:: Aim of the task ::
From the data below, return all lines holding the string "that".

Records excerpted from a collection:
______
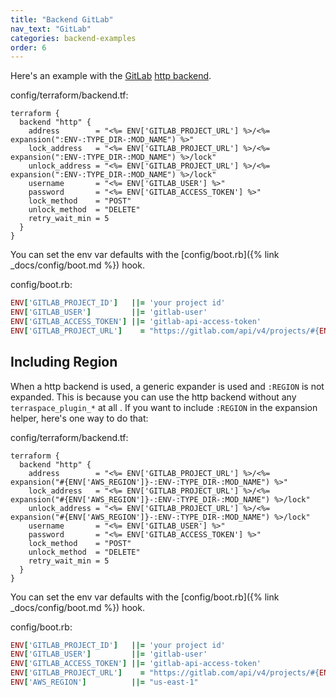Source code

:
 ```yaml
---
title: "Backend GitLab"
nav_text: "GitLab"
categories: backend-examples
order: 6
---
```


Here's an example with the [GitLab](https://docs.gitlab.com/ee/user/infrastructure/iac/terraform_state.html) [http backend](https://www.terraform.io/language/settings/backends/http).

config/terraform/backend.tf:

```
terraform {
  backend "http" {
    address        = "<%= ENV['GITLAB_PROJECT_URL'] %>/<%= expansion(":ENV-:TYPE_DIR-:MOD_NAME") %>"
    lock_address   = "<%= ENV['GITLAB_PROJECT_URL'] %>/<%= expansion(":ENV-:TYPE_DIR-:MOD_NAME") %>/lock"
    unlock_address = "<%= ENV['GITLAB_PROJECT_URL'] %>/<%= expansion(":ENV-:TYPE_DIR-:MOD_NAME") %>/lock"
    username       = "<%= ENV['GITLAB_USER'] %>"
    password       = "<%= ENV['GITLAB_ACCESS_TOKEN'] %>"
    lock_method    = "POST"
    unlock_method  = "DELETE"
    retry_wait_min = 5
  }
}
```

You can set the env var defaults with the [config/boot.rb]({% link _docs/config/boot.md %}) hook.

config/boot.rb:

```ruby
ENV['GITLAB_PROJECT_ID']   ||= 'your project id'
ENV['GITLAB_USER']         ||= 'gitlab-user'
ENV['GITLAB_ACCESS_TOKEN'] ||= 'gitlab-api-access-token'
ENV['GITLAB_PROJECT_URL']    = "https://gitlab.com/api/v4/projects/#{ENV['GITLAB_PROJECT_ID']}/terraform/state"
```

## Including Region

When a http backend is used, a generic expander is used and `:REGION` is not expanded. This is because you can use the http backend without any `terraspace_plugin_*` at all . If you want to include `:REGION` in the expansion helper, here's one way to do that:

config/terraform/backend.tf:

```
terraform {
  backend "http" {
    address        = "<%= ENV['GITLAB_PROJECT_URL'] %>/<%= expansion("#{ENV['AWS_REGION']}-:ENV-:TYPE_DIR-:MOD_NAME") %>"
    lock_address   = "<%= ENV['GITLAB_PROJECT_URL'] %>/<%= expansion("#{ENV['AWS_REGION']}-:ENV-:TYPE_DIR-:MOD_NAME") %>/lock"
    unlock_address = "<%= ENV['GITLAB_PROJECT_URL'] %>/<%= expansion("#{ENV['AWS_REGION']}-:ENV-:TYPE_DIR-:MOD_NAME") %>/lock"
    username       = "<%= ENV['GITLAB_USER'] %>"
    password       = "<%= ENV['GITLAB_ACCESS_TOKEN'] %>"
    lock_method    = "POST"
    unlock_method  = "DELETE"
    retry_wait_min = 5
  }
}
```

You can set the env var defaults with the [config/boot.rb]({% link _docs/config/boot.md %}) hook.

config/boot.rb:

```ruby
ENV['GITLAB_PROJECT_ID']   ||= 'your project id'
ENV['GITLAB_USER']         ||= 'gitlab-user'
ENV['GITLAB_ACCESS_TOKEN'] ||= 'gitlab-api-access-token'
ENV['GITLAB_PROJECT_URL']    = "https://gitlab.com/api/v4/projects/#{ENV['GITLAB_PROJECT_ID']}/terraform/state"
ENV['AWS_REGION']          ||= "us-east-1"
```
______
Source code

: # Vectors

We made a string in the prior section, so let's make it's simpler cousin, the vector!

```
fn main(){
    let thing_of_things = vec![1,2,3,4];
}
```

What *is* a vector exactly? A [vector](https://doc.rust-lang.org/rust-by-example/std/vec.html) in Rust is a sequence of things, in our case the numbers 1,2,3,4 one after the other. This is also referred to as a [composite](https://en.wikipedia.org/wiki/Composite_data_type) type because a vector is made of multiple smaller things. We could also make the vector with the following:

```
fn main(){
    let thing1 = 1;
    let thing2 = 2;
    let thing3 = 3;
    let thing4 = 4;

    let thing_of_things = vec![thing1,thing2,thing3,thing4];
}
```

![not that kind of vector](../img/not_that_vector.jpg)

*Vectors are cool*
______
:: Task output ::
When a http backend is used, a generic expander is used and `:REGION` is not expanded. This is because you can use the http backend without any `terraspace_plugin_*` at all . If you want to include `:REGION` in the expansion helper, here's one way to do that:
![not that kind of vector](../img/not_that_vector.jpg)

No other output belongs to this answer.